PROBLEM DESCRIPTION: Your answer must be the lines from the first record through the line that contains "interface to configure the new order.", copied exactly and without any pictures.

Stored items
■ ■ ■
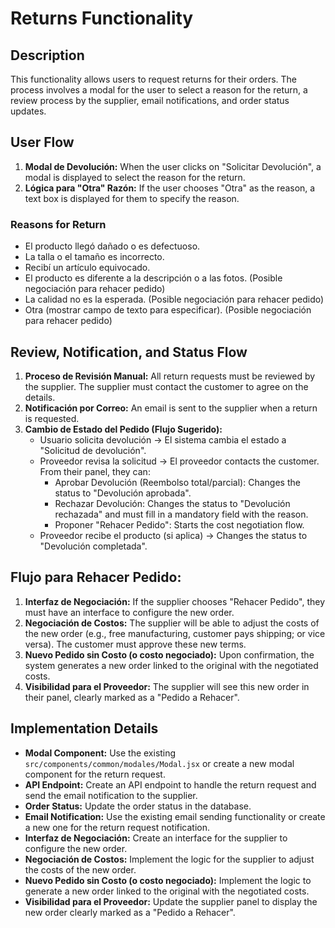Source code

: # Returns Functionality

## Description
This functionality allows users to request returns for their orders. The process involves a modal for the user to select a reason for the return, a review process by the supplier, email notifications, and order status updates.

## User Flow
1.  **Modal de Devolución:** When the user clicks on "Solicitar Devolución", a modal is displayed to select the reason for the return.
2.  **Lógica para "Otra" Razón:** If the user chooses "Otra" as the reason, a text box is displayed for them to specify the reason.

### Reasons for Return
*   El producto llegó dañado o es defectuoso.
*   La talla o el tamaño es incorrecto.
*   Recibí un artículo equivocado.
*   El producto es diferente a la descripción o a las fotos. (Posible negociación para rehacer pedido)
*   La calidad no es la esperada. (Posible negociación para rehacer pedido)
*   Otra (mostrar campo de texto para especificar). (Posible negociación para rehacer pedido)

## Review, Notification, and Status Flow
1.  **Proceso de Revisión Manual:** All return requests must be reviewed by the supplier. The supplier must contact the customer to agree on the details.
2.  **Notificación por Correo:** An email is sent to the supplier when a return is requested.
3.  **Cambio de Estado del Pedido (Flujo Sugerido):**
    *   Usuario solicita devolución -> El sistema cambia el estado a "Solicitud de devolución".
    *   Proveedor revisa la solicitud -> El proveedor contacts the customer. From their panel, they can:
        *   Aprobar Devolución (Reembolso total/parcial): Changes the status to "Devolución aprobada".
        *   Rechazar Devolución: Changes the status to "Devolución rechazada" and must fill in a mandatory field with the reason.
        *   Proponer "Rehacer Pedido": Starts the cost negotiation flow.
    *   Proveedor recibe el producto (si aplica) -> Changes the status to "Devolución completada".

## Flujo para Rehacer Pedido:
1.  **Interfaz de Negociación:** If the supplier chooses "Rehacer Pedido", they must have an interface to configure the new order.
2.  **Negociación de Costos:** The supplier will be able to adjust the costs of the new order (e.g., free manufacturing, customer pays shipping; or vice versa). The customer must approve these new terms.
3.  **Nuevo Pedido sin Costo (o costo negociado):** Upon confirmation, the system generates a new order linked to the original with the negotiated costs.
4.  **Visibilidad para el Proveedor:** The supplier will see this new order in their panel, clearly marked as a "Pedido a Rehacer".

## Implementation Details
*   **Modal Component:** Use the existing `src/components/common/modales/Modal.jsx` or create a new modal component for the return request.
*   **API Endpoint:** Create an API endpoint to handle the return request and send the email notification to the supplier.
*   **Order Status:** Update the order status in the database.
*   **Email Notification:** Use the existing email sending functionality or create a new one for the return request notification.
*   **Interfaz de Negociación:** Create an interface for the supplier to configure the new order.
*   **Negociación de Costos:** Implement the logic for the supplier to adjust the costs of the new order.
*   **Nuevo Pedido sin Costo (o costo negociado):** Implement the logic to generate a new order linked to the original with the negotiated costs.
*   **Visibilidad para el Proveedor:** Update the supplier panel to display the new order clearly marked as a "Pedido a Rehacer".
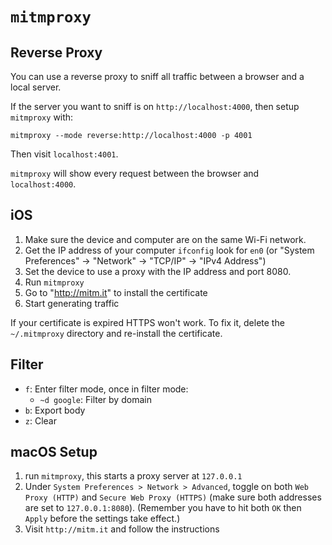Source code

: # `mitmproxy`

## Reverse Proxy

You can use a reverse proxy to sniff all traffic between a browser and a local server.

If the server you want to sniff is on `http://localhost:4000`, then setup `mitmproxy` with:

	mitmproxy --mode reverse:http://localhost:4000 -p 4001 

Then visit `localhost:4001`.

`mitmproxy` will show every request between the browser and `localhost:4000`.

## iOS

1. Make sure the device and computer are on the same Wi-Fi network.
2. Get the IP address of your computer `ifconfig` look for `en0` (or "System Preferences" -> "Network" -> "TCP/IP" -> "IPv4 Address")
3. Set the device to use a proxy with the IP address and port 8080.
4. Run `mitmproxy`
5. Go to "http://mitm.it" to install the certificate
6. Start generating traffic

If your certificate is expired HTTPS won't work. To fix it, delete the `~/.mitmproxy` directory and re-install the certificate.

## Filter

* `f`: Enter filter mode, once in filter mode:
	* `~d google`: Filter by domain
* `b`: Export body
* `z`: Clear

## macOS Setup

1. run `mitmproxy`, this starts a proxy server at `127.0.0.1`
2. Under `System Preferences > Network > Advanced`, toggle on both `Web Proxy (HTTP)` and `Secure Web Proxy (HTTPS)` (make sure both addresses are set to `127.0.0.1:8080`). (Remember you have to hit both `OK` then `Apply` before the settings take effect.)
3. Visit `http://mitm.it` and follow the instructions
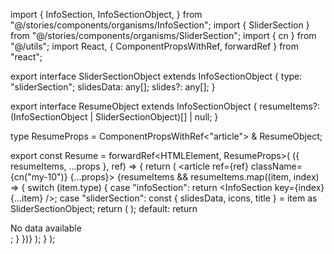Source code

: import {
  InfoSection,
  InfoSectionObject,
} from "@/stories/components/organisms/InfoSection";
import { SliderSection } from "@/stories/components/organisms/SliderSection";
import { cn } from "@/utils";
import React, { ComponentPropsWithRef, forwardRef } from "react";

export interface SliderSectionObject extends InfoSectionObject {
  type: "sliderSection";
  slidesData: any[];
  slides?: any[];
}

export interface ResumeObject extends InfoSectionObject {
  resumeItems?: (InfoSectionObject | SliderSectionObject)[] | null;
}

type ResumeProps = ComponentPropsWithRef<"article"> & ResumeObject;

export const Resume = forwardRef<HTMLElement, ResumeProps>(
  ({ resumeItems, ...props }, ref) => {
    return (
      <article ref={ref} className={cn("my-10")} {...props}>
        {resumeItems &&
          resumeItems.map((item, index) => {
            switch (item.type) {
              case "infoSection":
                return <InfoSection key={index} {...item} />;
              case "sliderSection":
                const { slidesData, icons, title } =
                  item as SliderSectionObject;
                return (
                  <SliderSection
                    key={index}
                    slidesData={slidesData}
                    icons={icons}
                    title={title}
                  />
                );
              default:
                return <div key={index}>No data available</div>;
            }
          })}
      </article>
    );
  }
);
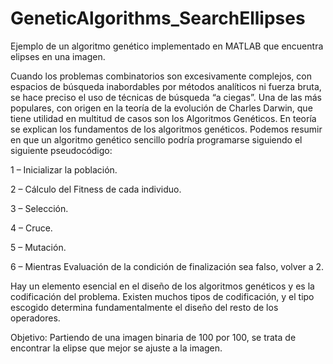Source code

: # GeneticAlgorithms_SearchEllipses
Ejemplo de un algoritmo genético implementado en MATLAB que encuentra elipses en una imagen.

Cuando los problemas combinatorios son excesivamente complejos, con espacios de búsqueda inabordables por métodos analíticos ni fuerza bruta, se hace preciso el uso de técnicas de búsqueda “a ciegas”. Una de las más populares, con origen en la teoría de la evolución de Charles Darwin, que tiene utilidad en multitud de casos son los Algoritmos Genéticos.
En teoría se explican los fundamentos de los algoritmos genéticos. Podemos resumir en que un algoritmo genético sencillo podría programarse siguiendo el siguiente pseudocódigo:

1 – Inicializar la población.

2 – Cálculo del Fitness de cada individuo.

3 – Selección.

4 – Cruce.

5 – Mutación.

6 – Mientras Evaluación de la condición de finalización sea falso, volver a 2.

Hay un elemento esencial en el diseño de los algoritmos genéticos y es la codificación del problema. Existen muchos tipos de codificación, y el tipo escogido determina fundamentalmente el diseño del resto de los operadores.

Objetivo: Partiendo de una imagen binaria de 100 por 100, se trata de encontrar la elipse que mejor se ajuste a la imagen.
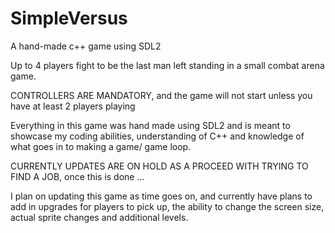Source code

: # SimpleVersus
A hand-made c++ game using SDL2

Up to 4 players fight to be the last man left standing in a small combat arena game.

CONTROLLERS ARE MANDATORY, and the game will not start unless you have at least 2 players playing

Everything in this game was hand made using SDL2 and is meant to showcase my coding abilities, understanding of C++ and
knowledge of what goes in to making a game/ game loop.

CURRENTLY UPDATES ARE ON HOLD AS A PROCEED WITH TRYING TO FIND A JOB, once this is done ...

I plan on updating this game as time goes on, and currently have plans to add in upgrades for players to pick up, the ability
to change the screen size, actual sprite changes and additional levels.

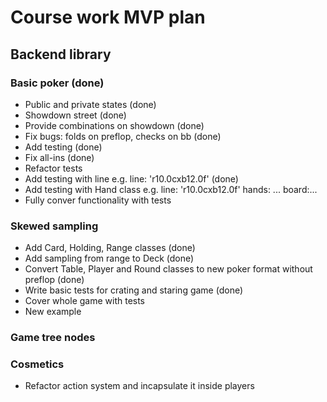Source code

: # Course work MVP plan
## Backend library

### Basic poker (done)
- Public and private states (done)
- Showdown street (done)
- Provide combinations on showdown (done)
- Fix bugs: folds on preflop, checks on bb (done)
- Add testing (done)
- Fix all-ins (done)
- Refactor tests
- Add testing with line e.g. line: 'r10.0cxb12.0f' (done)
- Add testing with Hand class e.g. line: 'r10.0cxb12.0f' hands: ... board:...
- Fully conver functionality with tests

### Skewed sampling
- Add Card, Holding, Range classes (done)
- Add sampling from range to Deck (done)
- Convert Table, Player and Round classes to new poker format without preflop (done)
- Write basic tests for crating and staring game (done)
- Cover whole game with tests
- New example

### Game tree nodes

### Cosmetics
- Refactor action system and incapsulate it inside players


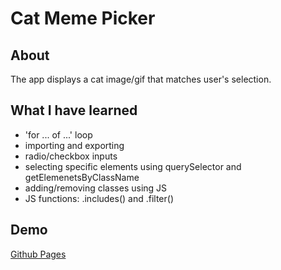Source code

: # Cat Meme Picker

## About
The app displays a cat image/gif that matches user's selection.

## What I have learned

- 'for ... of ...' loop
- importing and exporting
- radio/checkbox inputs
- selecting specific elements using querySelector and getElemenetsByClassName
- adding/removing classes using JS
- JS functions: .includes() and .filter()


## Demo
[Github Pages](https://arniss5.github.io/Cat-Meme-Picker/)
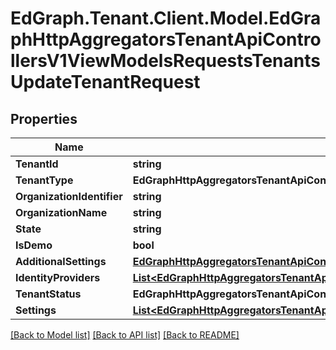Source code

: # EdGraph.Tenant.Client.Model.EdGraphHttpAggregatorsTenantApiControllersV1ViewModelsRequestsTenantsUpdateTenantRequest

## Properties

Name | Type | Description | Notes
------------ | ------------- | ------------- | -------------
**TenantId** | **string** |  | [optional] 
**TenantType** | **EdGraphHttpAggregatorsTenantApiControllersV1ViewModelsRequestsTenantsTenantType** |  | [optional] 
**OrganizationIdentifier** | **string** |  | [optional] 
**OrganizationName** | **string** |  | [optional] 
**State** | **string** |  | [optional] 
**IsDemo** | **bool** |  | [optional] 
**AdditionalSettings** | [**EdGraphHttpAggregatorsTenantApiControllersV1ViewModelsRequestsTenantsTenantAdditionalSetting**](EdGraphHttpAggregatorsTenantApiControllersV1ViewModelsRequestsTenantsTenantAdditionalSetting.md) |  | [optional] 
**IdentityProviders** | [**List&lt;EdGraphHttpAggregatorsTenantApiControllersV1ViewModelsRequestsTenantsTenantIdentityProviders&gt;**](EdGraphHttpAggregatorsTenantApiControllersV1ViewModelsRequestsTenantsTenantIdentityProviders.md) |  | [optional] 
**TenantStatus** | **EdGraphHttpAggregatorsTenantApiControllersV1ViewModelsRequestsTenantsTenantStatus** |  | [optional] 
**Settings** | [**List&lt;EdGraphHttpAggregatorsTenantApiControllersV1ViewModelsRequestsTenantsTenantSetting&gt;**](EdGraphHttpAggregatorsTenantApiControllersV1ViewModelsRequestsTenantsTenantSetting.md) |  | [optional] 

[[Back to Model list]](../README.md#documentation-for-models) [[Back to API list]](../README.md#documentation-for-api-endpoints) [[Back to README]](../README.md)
■ ■ ■
TASK ANSWER:
Source code

: # Returns Functionality

## Description
This functionality allows users to request returns for their orders. The process involves a modal for the user to select a reason for the return, a review process by the supplier, email notifications, and order status updates.

## User Flow
1.  **Modal de Devolución:** When the user clicks on "Solicitar Devolución", a modal is displayed to select the reason for the return.
2.  **Lógica para "Otra" Razón:** If the user chooses "Otra" as the reason, a text box is displayed for them to specify the reason.

### Reasons for Return
*   El producto llegó dañado o es defectuoso.
*   La talla o el tamaño es incorrecto.
*   Recibí un artículo equivocado.
*   El producto es diferente a la descripción o a las fotos. (Posible negociación para rehacer pedido)
*   La calidad no es la esperada. (Posible negociación para rehacer pedido)
*   Otra (mostrar campo de texto para especificar). (Posible negociación para rehacer pedido)

## Review, Notification, and Status Flow
1.  **Proceso de Revisión Manual:** All return requests must be reviewed by the supplier. The supplier must contact the customer to agree on the details.
2.  **Notificación por Correo:** An email is sent to the supplier when a return is requested.
3.  **Cambio de Estado del Pedido (Flujo Sugerido):**
    *   Usuario solicita devolución -> El sistema cambia el estado a "Solicitud de devolución".
    *   Proveedor revisa la solicitud -> El proveedor contacts the customer. From their panel, they can:
        *   Aprobar Devolución (Reembolso total/parcial): Changes the status to "Devolución aprobada".
        *   Rechazar Devolución: Changes the status to "Devolución rechazada" and must fill in a mandatory field with the reason.
        *   Proponer "Rehacer Pedido": Starts the cost negotiation flow.
    *   Proveedor recibe el producto (si aplica) -> Changes the status to "Devolución completada".

## Flujo para Rehacer Pedido:
1.  **Interfaz de Negociación:** If the supplier chooses "Rehacer Pedido", they must have an interface to configure the new order.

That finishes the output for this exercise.